-- PROVIDED MATERIAL follows --

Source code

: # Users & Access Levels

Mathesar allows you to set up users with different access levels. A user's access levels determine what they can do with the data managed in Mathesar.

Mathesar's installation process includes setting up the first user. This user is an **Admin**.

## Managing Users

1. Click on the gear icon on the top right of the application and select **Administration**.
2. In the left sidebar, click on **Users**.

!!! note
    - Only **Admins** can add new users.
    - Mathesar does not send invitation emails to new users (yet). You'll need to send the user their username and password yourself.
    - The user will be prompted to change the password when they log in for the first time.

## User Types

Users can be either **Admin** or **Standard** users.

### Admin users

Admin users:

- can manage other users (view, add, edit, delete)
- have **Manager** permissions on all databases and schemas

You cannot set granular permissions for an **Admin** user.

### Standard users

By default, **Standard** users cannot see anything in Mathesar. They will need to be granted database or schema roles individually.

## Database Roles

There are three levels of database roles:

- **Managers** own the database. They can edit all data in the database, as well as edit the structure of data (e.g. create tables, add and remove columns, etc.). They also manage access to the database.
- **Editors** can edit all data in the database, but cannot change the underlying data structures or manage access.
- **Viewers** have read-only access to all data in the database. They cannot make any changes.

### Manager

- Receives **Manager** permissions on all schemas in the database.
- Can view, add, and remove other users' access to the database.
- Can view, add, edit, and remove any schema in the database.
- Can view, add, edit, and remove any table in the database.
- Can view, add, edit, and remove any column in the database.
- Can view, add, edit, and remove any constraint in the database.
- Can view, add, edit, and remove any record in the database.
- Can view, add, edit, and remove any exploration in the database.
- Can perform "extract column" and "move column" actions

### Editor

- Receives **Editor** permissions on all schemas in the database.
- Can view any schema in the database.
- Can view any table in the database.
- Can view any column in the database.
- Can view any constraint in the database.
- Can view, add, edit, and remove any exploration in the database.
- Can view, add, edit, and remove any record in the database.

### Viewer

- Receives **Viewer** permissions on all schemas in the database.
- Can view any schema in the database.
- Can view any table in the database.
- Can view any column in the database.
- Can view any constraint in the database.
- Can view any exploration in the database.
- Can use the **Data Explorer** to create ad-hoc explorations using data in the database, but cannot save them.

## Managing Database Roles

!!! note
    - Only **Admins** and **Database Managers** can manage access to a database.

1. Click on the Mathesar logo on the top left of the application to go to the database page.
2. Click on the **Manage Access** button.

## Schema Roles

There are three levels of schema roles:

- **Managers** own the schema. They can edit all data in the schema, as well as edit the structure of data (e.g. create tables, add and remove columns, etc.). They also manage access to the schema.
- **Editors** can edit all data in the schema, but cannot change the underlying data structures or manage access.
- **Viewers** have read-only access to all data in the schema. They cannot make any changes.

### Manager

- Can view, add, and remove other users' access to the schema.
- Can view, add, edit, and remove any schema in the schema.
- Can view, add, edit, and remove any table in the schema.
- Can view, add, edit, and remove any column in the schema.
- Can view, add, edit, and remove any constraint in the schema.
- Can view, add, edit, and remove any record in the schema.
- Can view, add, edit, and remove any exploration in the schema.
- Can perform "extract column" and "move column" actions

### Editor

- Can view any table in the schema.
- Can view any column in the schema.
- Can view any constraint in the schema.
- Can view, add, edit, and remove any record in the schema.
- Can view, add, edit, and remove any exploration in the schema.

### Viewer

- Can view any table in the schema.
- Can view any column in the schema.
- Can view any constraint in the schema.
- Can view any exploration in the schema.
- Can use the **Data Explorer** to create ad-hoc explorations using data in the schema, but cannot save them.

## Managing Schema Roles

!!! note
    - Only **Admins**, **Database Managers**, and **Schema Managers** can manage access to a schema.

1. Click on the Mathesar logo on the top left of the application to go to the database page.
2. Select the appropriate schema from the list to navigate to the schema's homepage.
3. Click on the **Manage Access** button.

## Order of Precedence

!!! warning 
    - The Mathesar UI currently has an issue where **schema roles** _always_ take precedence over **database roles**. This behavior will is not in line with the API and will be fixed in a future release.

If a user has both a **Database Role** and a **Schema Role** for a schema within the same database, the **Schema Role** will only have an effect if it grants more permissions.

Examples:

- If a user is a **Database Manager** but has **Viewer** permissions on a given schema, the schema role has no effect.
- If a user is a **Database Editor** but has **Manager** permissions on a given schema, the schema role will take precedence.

-- PROVIDED MATERIAL concluded --

Verbatim reproduction of the entries is required.

• [EXERCISE ANSWER]
Source code

: # Users & Access Levels

Mathesar allows you to set up users with different access levels. A user's access levels determine what they can do with the data managed in Mathesar.

Mathesar's installation process includes setting up the first user. This user is an **Admin**.

## Managing Users

1. Click on the gear icon on the top right of the application and select **Administration**.
2. In the left sidebar, click on **Users**.

!!! note
    - Only **Admins** can add new users.
    - Mathesar does not send invitation emails to new users (yet). You'll need to send the user their username and password yourself.
    - The user will be prompted to change the password when they log in for the first time.

## User Types

Users can be either **Admin** or **Standard** users.

### Admin users

Admin users:

- can manage other users (view, add, edit, delete)
- have **Manager** permissions on all databases and schemas

You cannot set granular permissions for an **Admin** user.

### Standard users

By default, **Standard** users cannot see anything in Mathesar. They will need to be granted database or schema roles individually.

## Database Roles

There are three levels of database roles:

- **Managers** own the database. They can edit all data in the database, as well as edit the structure of data (e.g. create tables, add and remove columns, etc.). They also manage access to the database.
- **Editors** can edit all data in the database, but cannot change the underlying data structures or manage access.
- **Viewers** have read-only access to all data in the database. They cannot make any changes.

### Manager

- Receives **Manager** permissions on all schemas in the database.
- Can view, add, and remove other users' access to the database.
- Can view, add, edit, and remove any schema in the database.
- Can view, add, edit, and remove any table in the database.
- Can view, add, edit, and remove any column in the database.
- Can view, add, edit, and remove any constraint in the database.
- Can view, add, edit, and remove any record in the database.
- Can view, add, edit, and remove any exploration in the database.
- Can perform "extract column" and "move column" actions

### Editor

- Receives **Editor** permissions on all schemas in the database.
- Can view any schema in the database.
- Can view any table in the database.
- Can view any column in the database.
- Can view any constraint in the database.
- Can view, add, edit, and remove any exploration in the database.
- Can view, add, edit, and remove any record in the database.

### Viewer

- Receives **Viewer** permissions on all schemas in the database.
- Can view any schema in the database.
- Can view any table in the database.
- Can view any column in the database.
- Can view any constraint in the database.
- Can view any exploration in the database.
- Can use the **Data Explorer** to create ad-hoc explorations using data in the database, but cannot save them.

## Managing Database Roles

!!! note
    - Only **Admins** and **Database Managers** can manage access to a database.

1. Click on the Mathesar logo on the top left of the application to go to the database page.
2. Click on the **Manage Access** button.

## Schema Roles

There are three levels of schema roles:

- **Managers** own the schema. They can edit all data in the schema, as well as edit the structure of data (e.g. create tables, add and remove columns, etc.). They also manage access to the schema.
- **Editors** can edit all data in the schema, but cannot change the underlying data structures or manage access.
- **Viewers** have read-only access to all data in the schema. They cannot make any changes.

### Manager

- Can view, add, and remove other users' access to the schema.
- Can view, add, edit, and remove any schema in the schema.
- Can view, add, edit, and remove any table in the schema.
- Can view, add, edit, and remove any column in the schema.
- Can view, add, edit, and remove any constraint in the schema.
- Can view, add, edit, and remove any record in the schema.
- Can view, add, edit, and remove any exploration in the schema.
- Can perform "extract column" and "move column" actions

### Editor

- Can view any table in the schema.
- Can view any column in the schema.
- Can view any constraint in the schema.
- Can view, add, edit, and remove any record in the schema.
- Can view, add, edit, and remove any exploration in the schema.

### Viewer

- Can view any table in the schema.
- Can view any column in the schema.
- Can view any constraint in the schema.
- Can view any exploration in the schema.
- Can use the **Data Explorer** to create ad-hoc explorations using data in the schema, but cannot save them.

## Managing Schema Roles

!!! note
    - Only **Admins**, **Database Managers**, and **Schema Managers** can manage access to a schema.

1. Click on the Mathesar logo on the top left of the application to go to the database page.
2. Select the appropriate schema from the list to navigate to the schema's homepage.
3. Click on the **Manage Access** button.

## Order of Precedence

!!! warning 
    - The Mathesar UI currently has an issue where **schema roles** _always_ take precedence over **database roles**. This behavior will is not in line with the API and will be fixed in a future release.

If a user has both a **Database Role** and a **Schema Role** for a schema within the same database, the **Schema Role** will only have an effect if it grants more permissions.

Examples:

- If a user is a **Database Manager** but has **Viewer** permissions on a given schema, the schema role has no effect.
- If a user is a **Database Editor** but has **Manager** permissions on a given schema, the schema role will take precedence.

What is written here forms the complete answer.